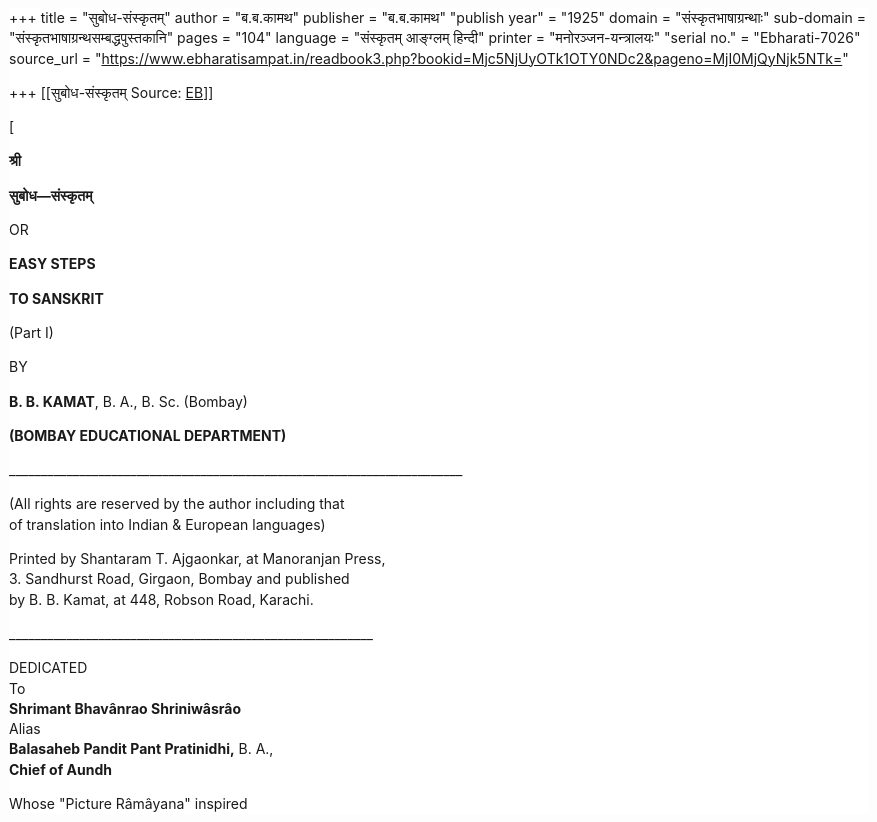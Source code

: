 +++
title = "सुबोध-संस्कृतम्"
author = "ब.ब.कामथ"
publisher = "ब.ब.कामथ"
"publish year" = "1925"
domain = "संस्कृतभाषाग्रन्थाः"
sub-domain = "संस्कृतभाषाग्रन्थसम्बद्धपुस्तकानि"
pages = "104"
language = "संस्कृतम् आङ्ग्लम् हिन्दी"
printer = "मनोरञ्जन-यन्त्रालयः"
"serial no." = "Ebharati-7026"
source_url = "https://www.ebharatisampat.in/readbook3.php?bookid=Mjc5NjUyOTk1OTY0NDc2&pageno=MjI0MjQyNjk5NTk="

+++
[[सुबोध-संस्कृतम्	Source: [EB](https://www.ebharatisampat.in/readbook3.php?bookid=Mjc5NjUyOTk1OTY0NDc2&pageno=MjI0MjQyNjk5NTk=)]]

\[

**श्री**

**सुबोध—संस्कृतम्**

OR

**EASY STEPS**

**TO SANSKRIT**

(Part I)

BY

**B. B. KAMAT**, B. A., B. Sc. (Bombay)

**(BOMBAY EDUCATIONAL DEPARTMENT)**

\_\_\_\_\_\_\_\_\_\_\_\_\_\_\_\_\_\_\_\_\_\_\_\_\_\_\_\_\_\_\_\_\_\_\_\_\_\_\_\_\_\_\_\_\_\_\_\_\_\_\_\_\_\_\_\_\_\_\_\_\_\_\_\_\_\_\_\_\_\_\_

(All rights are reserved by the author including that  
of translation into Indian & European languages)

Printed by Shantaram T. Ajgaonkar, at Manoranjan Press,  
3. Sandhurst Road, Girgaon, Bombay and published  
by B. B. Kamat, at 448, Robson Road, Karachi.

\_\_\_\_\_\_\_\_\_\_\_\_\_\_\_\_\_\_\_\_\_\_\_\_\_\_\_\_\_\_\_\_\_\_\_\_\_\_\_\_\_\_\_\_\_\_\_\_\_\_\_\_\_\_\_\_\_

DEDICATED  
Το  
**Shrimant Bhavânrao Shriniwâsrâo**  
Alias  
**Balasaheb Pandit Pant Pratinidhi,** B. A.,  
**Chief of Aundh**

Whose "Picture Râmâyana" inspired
--
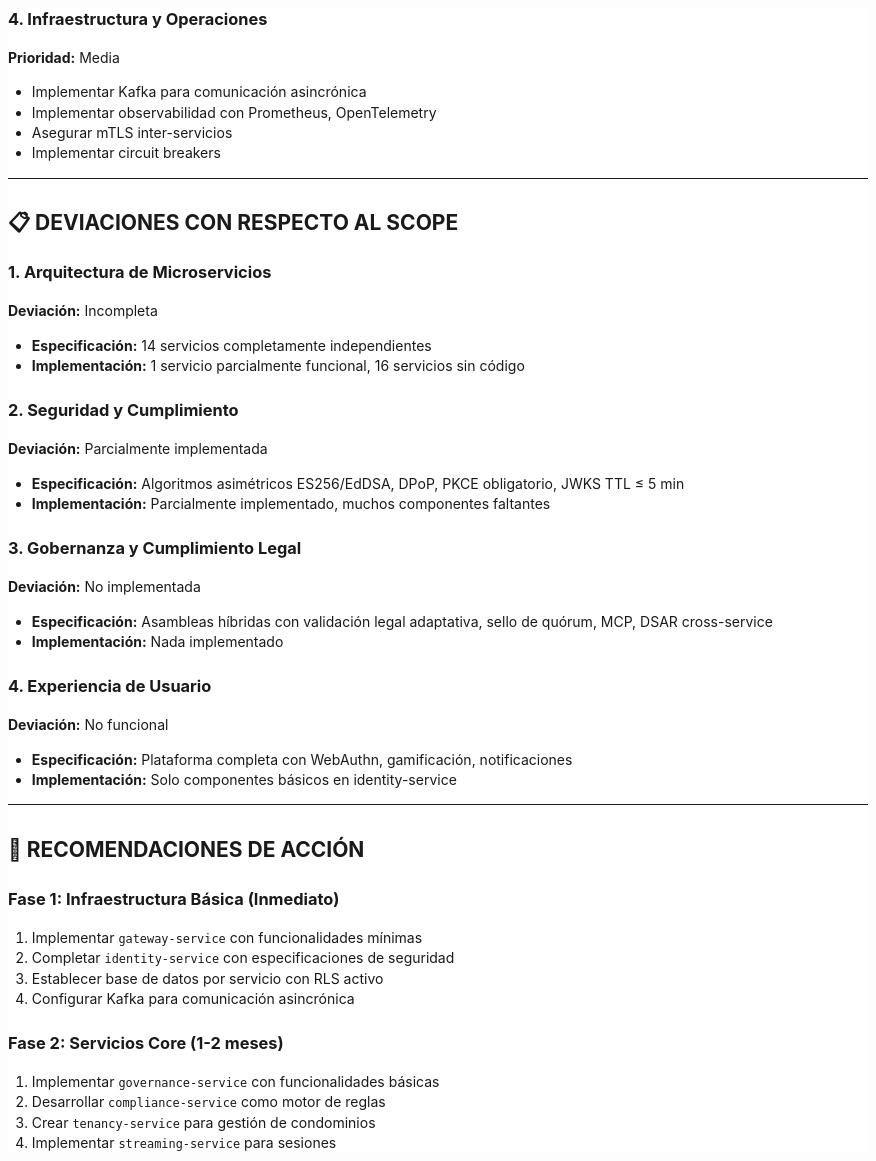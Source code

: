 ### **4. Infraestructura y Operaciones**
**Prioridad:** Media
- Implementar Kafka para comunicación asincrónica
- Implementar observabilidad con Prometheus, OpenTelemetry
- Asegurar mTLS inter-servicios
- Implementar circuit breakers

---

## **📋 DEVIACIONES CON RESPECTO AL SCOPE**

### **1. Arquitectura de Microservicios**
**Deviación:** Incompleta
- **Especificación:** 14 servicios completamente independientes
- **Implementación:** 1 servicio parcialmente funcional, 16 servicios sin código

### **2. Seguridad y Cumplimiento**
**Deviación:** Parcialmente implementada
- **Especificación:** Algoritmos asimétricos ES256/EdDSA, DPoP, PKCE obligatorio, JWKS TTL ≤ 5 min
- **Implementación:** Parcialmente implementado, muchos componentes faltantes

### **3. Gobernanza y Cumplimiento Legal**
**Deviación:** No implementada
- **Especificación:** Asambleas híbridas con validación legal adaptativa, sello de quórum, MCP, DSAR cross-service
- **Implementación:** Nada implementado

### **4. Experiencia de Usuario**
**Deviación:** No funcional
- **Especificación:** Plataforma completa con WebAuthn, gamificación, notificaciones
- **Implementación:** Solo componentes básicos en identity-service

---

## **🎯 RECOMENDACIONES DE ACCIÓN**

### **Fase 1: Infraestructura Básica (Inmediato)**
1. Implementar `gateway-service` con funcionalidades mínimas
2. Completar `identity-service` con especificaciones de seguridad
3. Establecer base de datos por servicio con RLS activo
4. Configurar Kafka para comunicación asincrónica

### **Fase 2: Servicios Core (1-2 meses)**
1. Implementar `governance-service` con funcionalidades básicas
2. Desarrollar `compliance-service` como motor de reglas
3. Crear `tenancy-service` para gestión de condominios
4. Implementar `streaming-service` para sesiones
* * *
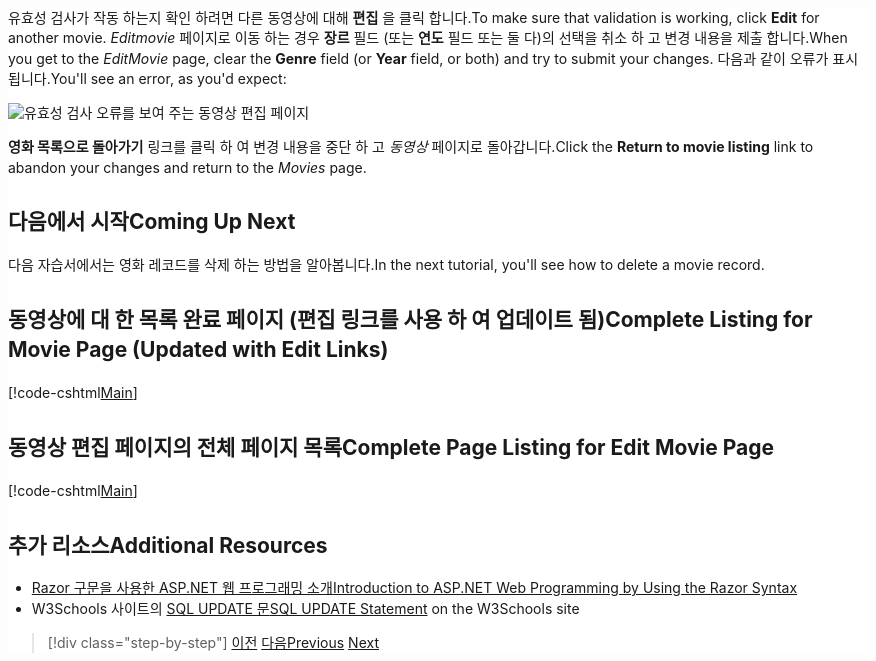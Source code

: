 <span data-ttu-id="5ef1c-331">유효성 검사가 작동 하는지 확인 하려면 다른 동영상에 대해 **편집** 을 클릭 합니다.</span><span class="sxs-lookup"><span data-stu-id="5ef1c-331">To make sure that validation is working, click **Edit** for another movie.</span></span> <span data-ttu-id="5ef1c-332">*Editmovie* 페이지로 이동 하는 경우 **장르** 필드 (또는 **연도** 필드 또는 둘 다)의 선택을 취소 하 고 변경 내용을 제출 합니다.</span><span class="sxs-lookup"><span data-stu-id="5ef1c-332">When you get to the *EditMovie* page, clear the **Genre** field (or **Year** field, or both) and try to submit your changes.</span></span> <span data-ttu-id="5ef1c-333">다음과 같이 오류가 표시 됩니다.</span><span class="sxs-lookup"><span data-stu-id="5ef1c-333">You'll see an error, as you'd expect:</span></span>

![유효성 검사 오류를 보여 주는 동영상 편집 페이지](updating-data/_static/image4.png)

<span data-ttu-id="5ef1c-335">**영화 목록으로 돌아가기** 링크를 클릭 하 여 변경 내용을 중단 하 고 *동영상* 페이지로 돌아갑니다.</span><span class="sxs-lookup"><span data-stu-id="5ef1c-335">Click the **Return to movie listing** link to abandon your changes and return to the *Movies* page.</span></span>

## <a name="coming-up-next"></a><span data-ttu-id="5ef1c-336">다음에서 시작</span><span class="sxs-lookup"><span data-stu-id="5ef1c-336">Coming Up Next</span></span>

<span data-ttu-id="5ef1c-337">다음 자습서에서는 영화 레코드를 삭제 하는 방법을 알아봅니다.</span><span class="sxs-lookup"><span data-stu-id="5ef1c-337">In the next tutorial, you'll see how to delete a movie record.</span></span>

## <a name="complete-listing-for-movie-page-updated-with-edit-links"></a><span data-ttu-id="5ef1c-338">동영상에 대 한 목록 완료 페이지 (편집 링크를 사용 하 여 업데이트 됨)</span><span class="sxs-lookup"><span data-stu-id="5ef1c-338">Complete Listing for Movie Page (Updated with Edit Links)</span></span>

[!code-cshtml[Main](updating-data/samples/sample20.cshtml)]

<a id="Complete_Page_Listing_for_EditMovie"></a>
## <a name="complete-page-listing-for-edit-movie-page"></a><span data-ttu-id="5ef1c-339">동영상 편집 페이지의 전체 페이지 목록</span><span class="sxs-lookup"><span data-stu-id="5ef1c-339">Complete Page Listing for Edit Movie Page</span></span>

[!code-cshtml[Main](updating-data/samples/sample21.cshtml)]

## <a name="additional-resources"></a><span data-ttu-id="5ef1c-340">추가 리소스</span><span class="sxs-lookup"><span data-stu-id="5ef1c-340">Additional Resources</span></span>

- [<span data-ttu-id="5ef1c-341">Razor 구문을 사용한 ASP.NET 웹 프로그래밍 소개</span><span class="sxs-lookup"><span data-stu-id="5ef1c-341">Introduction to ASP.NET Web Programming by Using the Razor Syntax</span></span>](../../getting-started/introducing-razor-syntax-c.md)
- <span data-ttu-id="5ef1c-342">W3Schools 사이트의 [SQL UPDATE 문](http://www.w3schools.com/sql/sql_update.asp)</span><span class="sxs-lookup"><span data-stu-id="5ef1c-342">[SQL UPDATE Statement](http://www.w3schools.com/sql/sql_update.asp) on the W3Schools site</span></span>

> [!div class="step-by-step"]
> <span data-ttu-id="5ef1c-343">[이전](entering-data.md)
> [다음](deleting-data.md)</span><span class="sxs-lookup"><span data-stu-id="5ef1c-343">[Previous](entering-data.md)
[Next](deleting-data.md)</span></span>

TASK INSTRUCTIONS: Copy out, from the records above, every line that holds the string "동영상에".

WRITTEN ANSWER:
: <span data-ttu-id="5ef1c-331">유효성 검사가 작동 하는지 확인 하려면 다른 동영상에 대해 **편집** 을 클릭 합니다.</span><span class="sxs-lookup"><span data-stu-id="5ef1c-331">To make sure that validation is working, click **Edit** for another movie.</span></span> <span data-ttu-id="5ef1c-332">*Editmovie* 페이지로 이동 하는 경우 **장르** 필드 (또는 **연도** 필드 또는 둘 다)의 선택을 취소 하 고 변경 내용을 제출 합니다.</span><span class="sxs-lookup"><span data-stu-id="5ef1c-332">When you get to the *EditMovie* page, clear the **Genre** field (or **Year** field, or both) and try to submit your changes.</span></span> <span data-ttu-id="5ef1c-333">다음과 같이 오류가 표시 됩니다.</span><span class="sxs-lookup"><span data-stu-id="5ef1c-333">You'll see an error, as you'd expect:</span></span>
## <a name="complete-listing-for-movie-page-updated-with-edit-links"></a><span data-ttu-id="5ef1c-338">동영상에 대 한 목록 완료 페이지 (편집 링크를 사용 하 여 업데이트 됨)</span><span class="sxs-lookup"><span data-stu-id="5ef1c-338">Complete Listing for Movie Page (Updated with Edit Links)</span></span>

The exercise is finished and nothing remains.